Parameters: $a$, lower bound; $b$, upper bound ($a < b$).
Support: $x \in [a, b]$.
PDF:
$f(x) = \begin{cases} \frac{1}{b-a} & \text{for } a \le x \le b \ 0 & \text{otherwise} \end{cases}$
Expected Value (Mean): $E[X] = \frac{a+b}{2}$
Variance: $\text{Var}(X) = \frac{(b-a)^2}{12}$
MGF: $M_X(t) = \frac{e^{tb} - e^{ta}}{t(b-a)}$ for $t
e 0$, and $M_X(0) = 1$.

2.2.2 Normal (Gaussian) Distribution

Notation: $X \sim N(\mu, \sigma^2)$
Context: The most ubiquitous distribution in natural and social sciences, crucial due to the Central Limit Theorem.
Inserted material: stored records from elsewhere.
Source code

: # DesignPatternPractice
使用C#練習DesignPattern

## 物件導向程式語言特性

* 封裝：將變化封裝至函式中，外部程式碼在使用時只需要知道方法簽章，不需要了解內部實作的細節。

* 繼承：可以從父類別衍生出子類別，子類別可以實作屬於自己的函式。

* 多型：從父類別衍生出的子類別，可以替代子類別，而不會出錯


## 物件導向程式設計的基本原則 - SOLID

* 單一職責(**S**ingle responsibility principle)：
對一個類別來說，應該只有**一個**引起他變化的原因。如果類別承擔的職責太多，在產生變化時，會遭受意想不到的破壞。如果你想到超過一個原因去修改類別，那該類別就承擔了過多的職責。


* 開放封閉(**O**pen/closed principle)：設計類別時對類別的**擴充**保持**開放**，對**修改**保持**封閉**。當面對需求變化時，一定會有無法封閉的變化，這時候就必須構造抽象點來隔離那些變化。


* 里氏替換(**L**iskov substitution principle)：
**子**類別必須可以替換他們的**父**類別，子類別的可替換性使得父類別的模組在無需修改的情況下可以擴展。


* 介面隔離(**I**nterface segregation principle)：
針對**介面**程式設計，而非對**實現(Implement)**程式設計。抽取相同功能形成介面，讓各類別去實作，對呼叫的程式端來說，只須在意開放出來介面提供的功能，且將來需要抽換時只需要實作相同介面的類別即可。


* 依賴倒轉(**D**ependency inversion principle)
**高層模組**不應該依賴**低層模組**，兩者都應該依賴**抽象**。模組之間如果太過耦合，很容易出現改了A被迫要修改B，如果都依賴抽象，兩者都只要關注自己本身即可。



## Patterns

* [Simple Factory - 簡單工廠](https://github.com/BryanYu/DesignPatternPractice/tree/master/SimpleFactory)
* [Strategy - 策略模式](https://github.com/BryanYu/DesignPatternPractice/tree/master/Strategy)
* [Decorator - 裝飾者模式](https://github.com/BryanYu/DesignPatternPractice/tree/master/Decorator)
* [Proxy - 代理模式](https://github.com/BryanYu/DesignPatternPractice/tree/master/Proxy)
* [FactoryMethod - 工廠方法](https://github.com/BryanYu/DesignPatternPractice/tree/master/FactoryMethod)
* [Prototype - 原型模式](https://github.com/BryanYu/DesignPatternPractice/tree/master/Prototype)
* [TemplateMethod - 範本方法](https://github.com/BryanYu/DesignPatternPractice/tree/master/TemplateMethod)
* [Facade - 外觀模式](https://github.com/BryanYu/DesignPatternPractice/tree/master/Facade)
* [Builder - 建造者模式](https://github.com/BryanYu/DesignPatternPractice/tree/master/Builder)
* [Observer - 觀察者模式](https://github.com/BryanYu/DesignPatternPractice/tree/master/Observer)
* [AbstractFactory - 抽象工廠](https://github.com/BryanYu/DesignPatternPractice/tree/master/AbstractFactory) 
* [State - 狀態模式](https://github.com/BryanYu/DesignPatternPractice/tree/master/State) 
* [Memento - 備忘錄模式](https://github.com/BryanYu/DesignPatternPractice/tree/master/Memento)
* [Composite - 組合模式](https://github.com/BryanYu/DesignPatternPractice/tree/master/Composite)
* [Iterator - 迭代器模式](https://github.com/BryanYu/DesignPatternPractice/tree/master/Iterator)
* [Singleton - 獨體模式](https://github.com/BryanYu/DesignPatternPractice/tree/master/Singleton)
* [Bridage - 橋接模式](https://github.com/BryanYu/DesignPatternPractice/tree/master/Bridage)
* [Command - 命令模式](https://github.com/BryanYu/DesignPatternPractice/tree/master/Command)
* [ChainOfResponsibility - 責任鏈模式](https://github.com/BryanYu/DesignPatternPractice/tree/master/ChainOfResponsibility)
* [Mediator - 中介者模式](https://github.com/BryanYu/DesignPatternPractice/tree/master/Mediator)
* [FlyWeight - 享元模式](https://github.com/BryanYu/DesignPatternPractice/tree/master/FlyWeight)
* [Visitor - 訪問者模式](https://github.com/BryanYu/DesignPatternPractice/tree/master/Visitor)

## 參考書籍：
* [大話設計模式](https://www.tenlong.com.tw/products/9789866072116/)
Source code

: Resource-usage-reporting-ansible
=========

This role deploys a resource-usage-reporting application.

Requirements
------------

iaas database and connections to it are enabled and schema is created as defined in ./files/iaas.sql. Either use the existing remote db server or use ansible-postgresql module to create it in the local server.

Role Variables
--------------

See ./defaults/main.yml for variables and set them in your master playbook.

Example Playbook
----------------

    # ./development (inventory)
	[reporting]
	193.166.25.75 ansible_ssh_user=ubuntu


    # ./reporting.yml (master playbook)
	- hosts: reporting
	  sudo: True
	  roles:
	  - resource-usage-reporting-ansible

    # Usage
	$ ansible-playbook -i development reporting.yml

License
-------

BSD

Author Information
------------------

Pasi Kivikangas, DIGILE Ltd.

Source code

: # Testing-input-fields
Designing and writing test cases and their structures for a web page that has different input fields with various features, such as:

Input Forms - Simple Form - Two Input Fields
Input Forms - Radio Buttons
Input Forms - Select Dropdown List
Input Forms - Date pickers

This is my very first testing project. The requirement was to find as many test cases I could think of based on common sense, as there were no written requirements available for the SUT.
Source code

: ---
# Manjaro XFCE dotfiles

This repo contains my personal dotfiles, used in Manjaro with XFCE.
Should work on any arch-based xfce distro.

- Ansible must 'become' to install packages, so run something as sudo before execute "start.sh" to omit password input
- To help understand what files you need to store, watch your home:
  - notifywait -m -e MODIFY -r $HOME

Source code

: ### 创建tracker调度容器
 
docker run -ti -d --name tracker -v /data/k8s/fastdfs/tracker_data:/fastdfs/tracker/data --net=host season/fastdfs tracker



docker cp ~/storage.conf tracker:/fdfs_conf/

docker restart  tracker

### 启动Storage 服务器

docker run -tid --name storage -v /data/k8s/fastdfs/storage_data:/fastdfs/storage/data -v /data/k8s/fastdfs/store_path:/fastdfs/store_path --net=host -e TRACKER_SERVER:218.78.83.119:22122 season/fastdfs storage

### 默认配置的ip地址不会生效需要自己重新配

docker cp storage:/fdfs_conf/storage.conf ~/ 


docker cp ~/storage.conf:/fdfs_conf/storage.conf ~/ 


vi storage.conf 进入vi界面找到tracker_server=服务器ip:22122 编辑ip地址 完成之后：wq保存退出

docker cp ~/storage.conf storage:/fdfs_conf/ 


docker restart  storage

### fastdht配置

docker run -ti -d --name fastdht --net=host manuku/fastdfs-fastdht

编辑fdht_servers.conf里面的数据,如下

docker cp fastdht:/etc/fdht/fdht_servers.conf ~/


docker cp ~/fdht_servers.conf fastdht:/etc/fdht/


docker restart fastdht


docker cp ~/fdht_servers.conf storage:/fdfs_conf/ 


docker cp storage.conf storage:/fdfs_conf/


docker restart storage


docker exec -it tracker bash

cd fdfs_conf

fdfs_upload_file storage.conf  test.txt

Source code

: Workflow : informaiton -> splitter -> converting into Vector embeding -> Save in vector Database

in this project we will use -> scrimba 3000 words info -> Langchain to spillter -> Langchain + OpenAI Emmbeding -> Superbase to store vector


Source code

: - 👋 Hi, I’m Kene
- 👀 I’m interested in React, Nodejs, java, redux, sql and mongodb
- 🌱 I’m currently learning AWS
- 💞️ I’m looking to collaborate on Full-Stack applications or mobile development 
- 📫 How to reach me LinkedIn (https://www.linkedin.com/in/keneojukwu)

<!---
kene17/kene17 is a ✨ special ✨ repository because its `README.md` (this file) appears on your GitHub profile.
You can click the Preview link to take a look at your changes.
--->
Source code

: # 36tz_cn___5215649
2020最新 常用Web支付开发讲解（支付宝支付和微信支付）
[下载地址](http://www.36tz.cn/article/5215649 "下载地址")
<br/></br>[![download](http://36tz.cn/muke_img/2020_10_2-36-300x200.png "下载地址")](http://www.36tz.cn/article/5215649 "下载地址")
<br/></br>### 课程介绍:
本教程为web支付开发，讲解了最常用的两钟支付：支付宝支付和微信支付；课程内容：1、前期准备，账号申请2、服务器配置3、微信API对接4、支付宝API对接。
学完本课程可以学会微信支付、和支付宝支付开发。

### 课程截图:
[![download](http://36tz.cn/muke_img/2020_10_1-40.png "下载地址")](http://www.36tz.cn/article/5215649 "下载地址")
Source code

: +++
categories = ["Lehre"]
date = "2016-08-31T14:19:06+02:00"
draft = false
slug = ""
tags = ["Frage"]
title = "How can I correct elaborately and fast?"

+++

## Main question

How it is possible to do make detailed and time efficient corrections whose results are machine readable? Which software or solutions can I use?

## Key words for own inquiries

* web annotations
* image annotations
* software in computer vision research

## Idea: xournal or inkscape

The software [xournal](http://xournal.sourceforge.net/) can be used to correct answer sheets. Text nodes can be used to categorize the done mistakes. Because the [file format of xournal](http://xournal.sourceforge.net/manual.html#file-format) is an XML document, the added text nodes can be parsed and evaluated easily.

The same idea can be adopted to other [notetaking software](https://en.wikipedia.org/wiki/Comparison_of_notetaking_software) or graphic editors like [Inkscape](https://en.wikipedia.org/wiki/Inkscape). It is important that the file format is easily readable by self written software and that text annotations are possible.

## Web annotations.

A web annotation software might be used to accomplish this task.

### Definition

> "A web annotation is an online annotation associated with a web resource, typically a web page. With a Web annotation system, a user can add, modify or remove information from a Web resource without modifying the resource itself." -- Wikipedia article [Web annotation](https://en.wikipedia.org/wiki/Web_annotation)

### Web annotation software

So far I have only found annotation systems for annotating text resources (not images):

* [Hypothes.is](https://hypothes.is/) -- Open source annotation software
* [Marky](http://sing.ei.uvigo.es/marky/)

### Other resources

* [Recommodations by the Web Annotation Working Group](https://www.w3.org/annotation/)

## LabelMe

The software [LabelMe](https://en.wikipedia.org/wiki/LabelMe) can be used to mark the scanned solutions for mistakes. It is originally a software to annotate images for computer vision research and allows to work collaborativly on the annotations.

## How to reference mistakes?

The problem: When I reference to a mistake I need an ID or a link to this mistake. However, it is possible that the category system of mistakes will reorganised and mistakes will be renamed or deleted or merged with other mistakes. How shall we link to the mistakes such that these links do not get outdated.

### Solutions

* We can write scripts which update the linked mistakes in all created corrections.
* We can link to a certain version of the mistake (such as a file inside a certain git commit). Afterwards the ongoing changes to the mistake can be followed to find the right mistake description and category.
Many natural phenomena, measurement errors, and sampling distributions approximate normality.
Parameters: $\mu$, mean; $\sigma^2$, variance ($\sigma > 0$).
Support: $x \in (-\infty, \infty)$.
PDF:
$f(x) = \frac{1}{\sigma\sqrt{2\pi}} e^{-\frac{1}{2}\left(\frac{x-\mu}{\sigma}\right)^2}$ for $x \in (-\infty, \infty)$
Expected Value (Mean): $E[X] = \mu$
Variance: $\text{Var}(X) = \sigma^2$
MGF: $M_X(t) = e^{\mu t + \frac{1}{2}\sigma^2 t^2}$ for all real $t$.
Standard Normal Distribution: A special case where $\mu=0$ and $\sigma^2=1$, denoted $Z \sim N(0, 1)$. Its PDF is $\phi(z) = \frac{1}{\sqrt{2\pi}} e^{-z^2/2}$ and its CDF is $\Phi(z)$. Any normal variable $X$ can be standardized by $Z = (X-\mu)/\sigma$.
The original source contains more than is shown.